About this task -> Below are entries to examine: work out how many lines contain the word "continue", and give only that number.

==== Records for processing ====

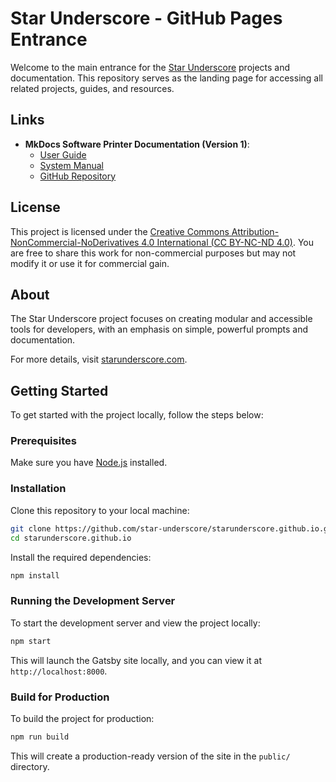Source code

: # Star Underscore - GitHub Pages Entrance

Welcome to the main entrance for the [Star Underscore](https://starunderscore.com) projects and documentation. This repository serves as the landing page for accessing all related projects, guides, and resources.

## Links

- **MkDocs Software Printer Documentation (Version 1)**:
  - [User Guide](https://starunderscore.github.io/mkdocs-software-printer/)
  - [System Manual](https://starunderscore.github.io/mkdocs-software-printer/system/)
  - [GitHub Repository](https://github.com/star-underscore/mkdocs-software-printer)

## License

This project is licensed under the [Creative Commons Attribution-NonCommercial-NoDerivatives 4.0 International (CC BY-NC-ND 4.0)](https://creativecommons.org/licenses/by-nc-nd/4.0/). You are free to share this work for non-commercial purposes but may not modify it or use it for commercial gain.

## About

The Star Underscore project focuses on creating modular and accessible tools for developers, with an emphasis on simple, powerful prompts and documentation.

For more details, visit [starunderscore.com](https://starunderscore.com).

## Getting Started

To get started with the project locally, follow the steps below:

### Prerequisites

Make sure you have [Node.js](https://nodejs.org/) installed.

### Installation

Clone this repository to your local machine:

```bash
git clone https://github.com/star-underscore/starunderscore.github.io.git
cd starunderscore.github.io
```

Install the required dependencies:

```bash
npm install
```

### Running the Development Server

To start the development server and view the project locally:

```bash
npm start
```

This will launch the Gatsby site locally, and you can view it at `http://localhost:8000`.

### Build for Production

To build the project for production:

```bash
npm run build
```

This will create a production-ready version of the site in the `public/` directory.
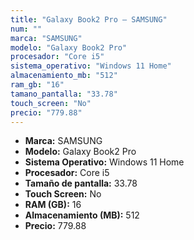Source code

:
```yaml
---
title: "Galaxy Book2 Pro — SAMSUNG"
num: ""
marca: "SAMSUNG"
modelo: "Galaxy Book2 Pro"
procesador: "Core i5"
sistema_operativo: "Windows 11 Home"
almacenamiento_mb: "512"
ram_gb: "16"
tamano_pantalla: "33.78"
touch_screen: "No"
precio: "779.88"
---
```

<ul>
<li><strong>Marca:</strong> SAMSUNG</li>
<li><strong>Modelo:</strong> Galaxy Book2 Pro</li>
<li><strong>Sistema Operativo:</strong> Windows 11 Home</li>
<li><strong>Procesador:</strong> Core i5 </li>
<li><strong>Tamaño de pantalla:</strong> 33.78</li>
<li><strong>Touch Screen:</strong> No</li>
<li><strong>RAM (GB):</strong> 16</li>
<li><strong>Almacenamiento (MB):</strong> 512</li>
<li><strong>Precio:</strong> 779.88</li>
</ul>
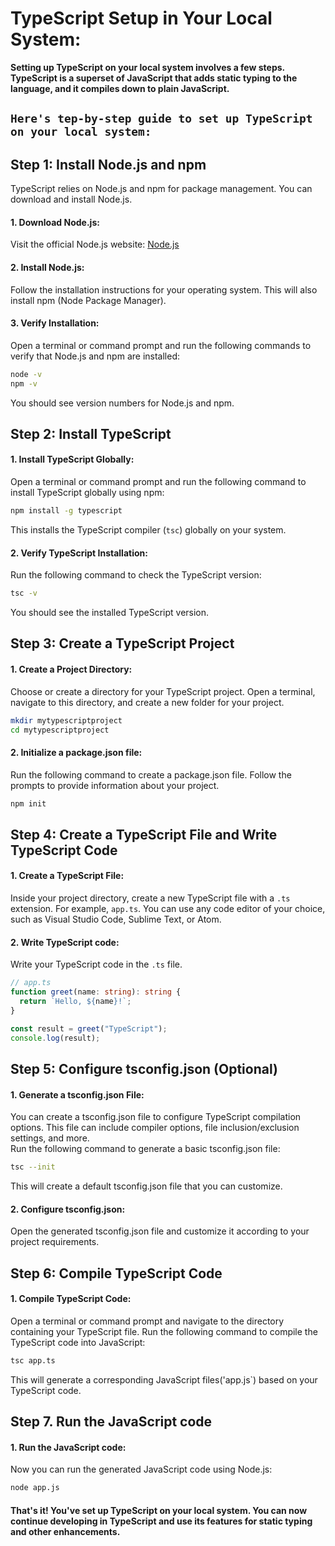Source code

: # **TypeScript Setup in Your Local System:**
**Setting up TypeScript on your local system involves a few steps. TypeScript is a superset of JavaScript that adds static typing to the language, and it compiles down to plain JavaScript.**

## `Here's tep-by-step guide to set up TypeScript on your local system:`

## Step 1: Install Node.js and npm
TypeScript relies on Node.js and npm for package management. You can download and install Node.js.
#### **1. Download Node.js:**
Visit the official Node.js website: [Node.js](https://nodejs.org/en)

#### **2. Install Node.js:** 
Follow the installation instructions for your operating system. This will also install npm (Node Package Manager).

#### **3. Verify Installation:** 
Open a terminal or command prompt and run the following commands to verify that Node.js and npm are installed:
```bash
node -v
npm -v
```
You should see version numbers for Node.js and npm.


## Step 2: Install TypeScript
#### **1. Install TypeScript Globally:**
Open a terminal or command prompt and run the following command to install TypeScript globally using npm:
```bash
npm install -g typescript
```
This installs the TypeScript compiler (`tsc`) globally on your system.

#### **2. Verify TypeScript Installation:**
Run the following command to check the TypeScript version:
```bash
tsc -v
```
You should see the installed TypeScript version.


## Step 3: Create a TypeScript Project
#### **1. Create a Project Directory:**
Choose or create a directory for your TypeScript project. Open a terminal, navigate to this directory, and create a new folder for your project.
```bash
mkdir mytypescriptproject
cd mytypescriptproject
```

#### **2. Initialize a package.json file:**
Run the following command to create a package.json file. Follow the prompts to provide information about your project.
```bash
npm init
```


## Step 4: Create a TypeScript File and Write TypeScript Code
#### **1. Create a TypeScript File:**
Inside your project directory, create a new TypeScript file with a `.ts` extension. For example, `app.ts`. You can use any code editor of your choice, such as Visual Studio Code, Sublime Text, or Atom.

#### **2. Write TypeScript code:**
Write your TypeScript code in the `.ts` file.
```typescript
// app.ts
function greet(name: string): string {
  return `Hello, ${name}!`;
}

const result = greet("TypeScript");
console.log(result);
```


## Step 5: Configure tsconfig.json (Optional)
#### **1. Generate a tsconfig.json File:**
You can create a tsconfig.json file to configure TypeScript compilation options. This file can include compiler options, file inclusion/exclusion settings, and more. <br/>
Run the following command to generate a basic tsconfig.json file:
```bash
tsc --init
```
This will create a default tsconfig.json file that you can customize.

#### **2. Configure tsconfig.json:**
Open the generated tsconfig.json file and customize it according to your project requirements.


## Step 6: Compile TypeScript Code
#### **1. Compile TypeScript Code:**
Open a terminal or command prompt and navigate to the directory containing your TypeScript file. Run the following command to compile the TypeScript code into JavaScript:
```bash
tsc app.ts
```
This will generate a corresponding JavaScript files('app.js`) based on your TypeScript code.


## Step 7. Run the JavaScript code
#### **1. Run the JavaScript code:**
Now you can run the generated JavaScript code using Node.js:
```bash
node app.js
```


#### **That's it! You've set up TypeScript on your local system. You can now continue developing in TypeScript and use its features for static typing and other enhancements.**
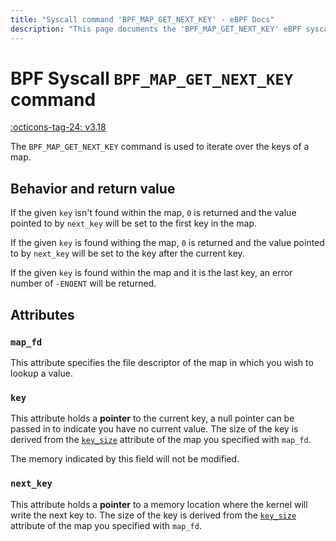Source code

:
 ```yaml
---
title: "Syscall command 'BPF_MAP_GET_NEXT_KEY' - eBPF Docs"
description: "This page documents the 'BPF_MAP_GET_NEXT_KEY' eBPF syscall command, including its defintion, usage, program types that can use it, and examples."
---
```

# BPF Syscall `BPF_MAP_GET_NEXT_KEY` command

<!-- [FEATURE_TAG](BPF_MAP_GET_NEXT_KEY) -->
[:octicons-tag-24: v3.18](https://github.com/torvalds/linux/commit/db20fd2b01087bdfbe30bce314a198eefedcc42e)
<!-- [/FEATURE_TAG] -->


The `BPF_MAP_GET_NEXT_KEY` command is used to iterate over the keys of a map.

## Behavior and return value

If the given `key` isn't found within the map, `0` is returned and the value pointed to by `next_key` will be set to the first key in the map. 

If the given `key` is found withing the map, `0` is returned and the value pointed to by `next_key` will be set to the key after the current key.

If the given `key` is found within the map and it is the last key, an error number of `-ENOENT` will be returned.

## Attributes

### `map_fd`

This attribute specifies the file descriptor of the map in which you wish to lookup a value.

### `key`

This attribute holds a **pointer** to the current key, a null pointer can be passed in to indicate you have no current value. The size of the key is derived from the [`key_size`](BPF_MAP_CREATE.md#key_size) attribute of the map you specified with `map_fd`.

The memory indicated by this field will not be modified.

### `next_key`

This attribute holds a **pointer** to a memory location where the kernel will write the next key to. The size of the key is derived from the [`key_size`](BPF_MAP_CREATE.md#key_size) attribute of the map you specified with `map_fd`.


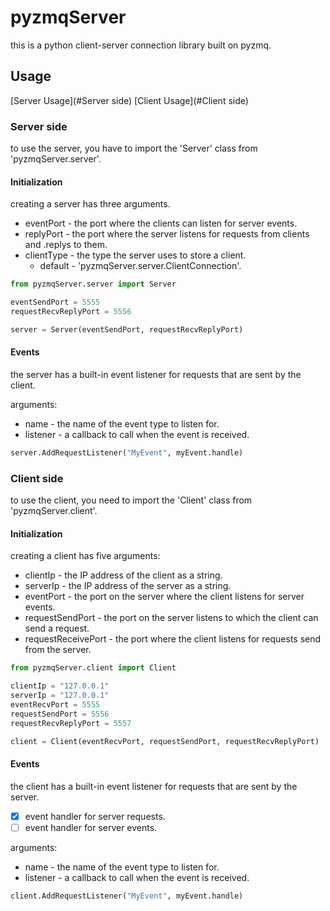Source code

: # pyzmqServer
this is a python client-server connection library built on pyzmq.
## Usage

[Server Usage](#Server side)
[Client Usage](#Client side)
### Server side
to use the server, you have to import the 'Server' class from 'pyzmqServer.server'.

#### Initialization

creating a server has three arguments.
* eventPort - the port where the clients can listen for server events.
* replyPort - the port where the server listens for requests from clients and .replys to them.
* clientType - the type the server uses to store a client.
    - default - 'pyzmqServer.server.ClientConnection'.
``` python
from pyzmqServer.server import Server

eventSendPort = 5555
requestRecvReplyPort = 5556

server = Server(eventSendPort, requestRecvReplyPort)
```
#### Events
the server has a built-in event listener for requests that are sent by the client.

 arguments:
 * name - the name of the event type to listen for.
 * listener - a callback to call when the event is received.
 ```python
server.AddRequestListener("MyEvent", myEvent.handle)
 ```
### Client side
to use the client, you need to import the 'Client' class from 'pyzmqServer.client'.
#### Initialization
creating a client has five arguments:
* clientIp - the IP address of the client as a string.
* serverIp - the IP address of the server as a string.
* eventPort - the port on the server where the client listens for server events.
* requestSendPort - the port on the server listens to which the client can send a request.
* requestReceivePort - the port where the client listens for requests send from the server.
``` python
from pyzmqServer.client import Client

clientIp = "127.0.0.1"
serverIp = "127.0.0.1"
eventRecvPort = 5555
requestSendPort = 5556
requestRecvReplyPort = 5557

client = Client(eventRecvPort, requestSendPort, requestRecvReplyPort)
```

#### Events
the client has a built-in event listener for requests that are sent by the server.
 - [x] event handler for server requests.
 - [ ] event handler for server events.

 arguments:
 * name - the name of the event type to listen for.
 * listener - a callback to call when the event is received.
 ```python
client.AddRequestListener("MyEvent", myEvent.handle)
 ```
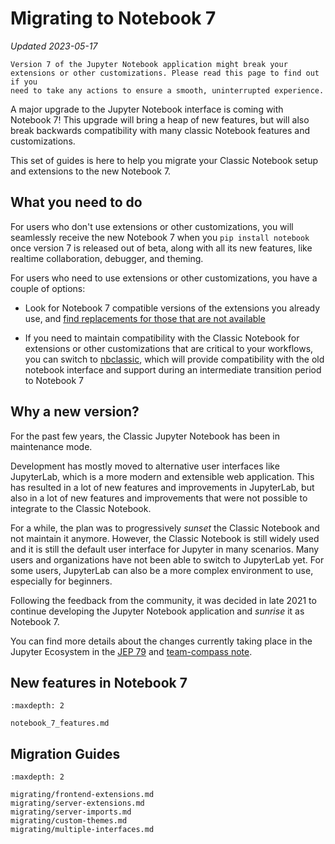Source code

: # Migrating to Notebook 7

_Updated 2023-05-17_

```{warning}
Version 7 of the Jupyter Notebook application might break your
extensions or other customizations. Please read this page to find out if you
need to take any actions to ensure a smooth, uninterrupted experience.
``` 

A major upgrade to the Jupyter Notebook interface is coming with Notebook 7! This
upgrade will bring a heap of new features, but will also break backwards
compatibility with many classic Notebook features and customizations.

This set of guides is here to help you migrate your Classic Notebook setup and
extensions to the new Notebook 7.

## What you need to do

For users who don't use extensions or other customizations, you will seamlessly
receive the new Notebook 7 when you `pip install notebook` once version 7 is
released out of beta, along with all its new features, like realtime
collaboration, debugger, and theming.

For users who need to use extensions or other customizations, you have a couple
of options:

- Look for Notebook 7 compatible versions of the extensions you already use,
  and [find replacements for those that are not available]

- If you need to maintain compatibility with the Classic Notebook for extensions
  or other customizations that are critical to your workflows, you can switch to
  [nbclassic], which will provide compatibility with the old notebook interface
  and support during an intermediate transition period to Notebook 7

## Why a new version?

For the past few years, the Classic Jupyter Notebook has been in maintenance
mode.

Development has mostly moved to alternative user interfaces like JupyterLab,
which is a more modern and extensible web application. This has resulted in
a lot of new features and improvements in JupyterLab, but also in a lot of
new features and improvements that were not possible to integrate to the
Classic Notebook.

For a while, the plan was to progressively _sunset_ the Classic Notebook and
not maintain it anymore. However, the Classic Notebook is still widely used
and it is still the default user interface for Jupyter in many scenarios.
Many users and organizations have not been able to switch to JupyterLab yet.
For some users, JupyterLab can also be a more complex environment to use,
especially for beginners.

Following the feedback from the community, it was decided in late 2021 to
continue developing the Jupyter Notebook application and _sunrise_ it as
Notebook 7.

You can find more details about the changes currently taking place in the
Jupyter Ecosystem in the [JEP 79] and [team-compass note].

## New features in Notebook 7

```{toctree}
:maxdepth: 2

notebook_7_features.md
```

## Migration Guides

```{toctree}
:maxdepth: 2

migrating/frontend-extensions.md
migrating/server-extensions.md
migrating/server-imports.md
migrating/custom-themes.md
migrating/multiple-interfaces.md
```

[jep 79]: https://jupyter.org/enhancement-proposals/79-notebook-v7/notebook-v7.html
[team-compass note]: https://github.com/jupyter/notebook-team-compass/issues/5#issuecomment-1085254000
[find replacements for those that are not available]: https://jupyter-notebook.readthedocs.io/en/latest/migrating/frontend-extensions.html#jupyterlab-equivalent-extensions-to-the-classic-notebook
[nbclassic]: https://github.com/jupyter/nbclassic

====

Task output -> 2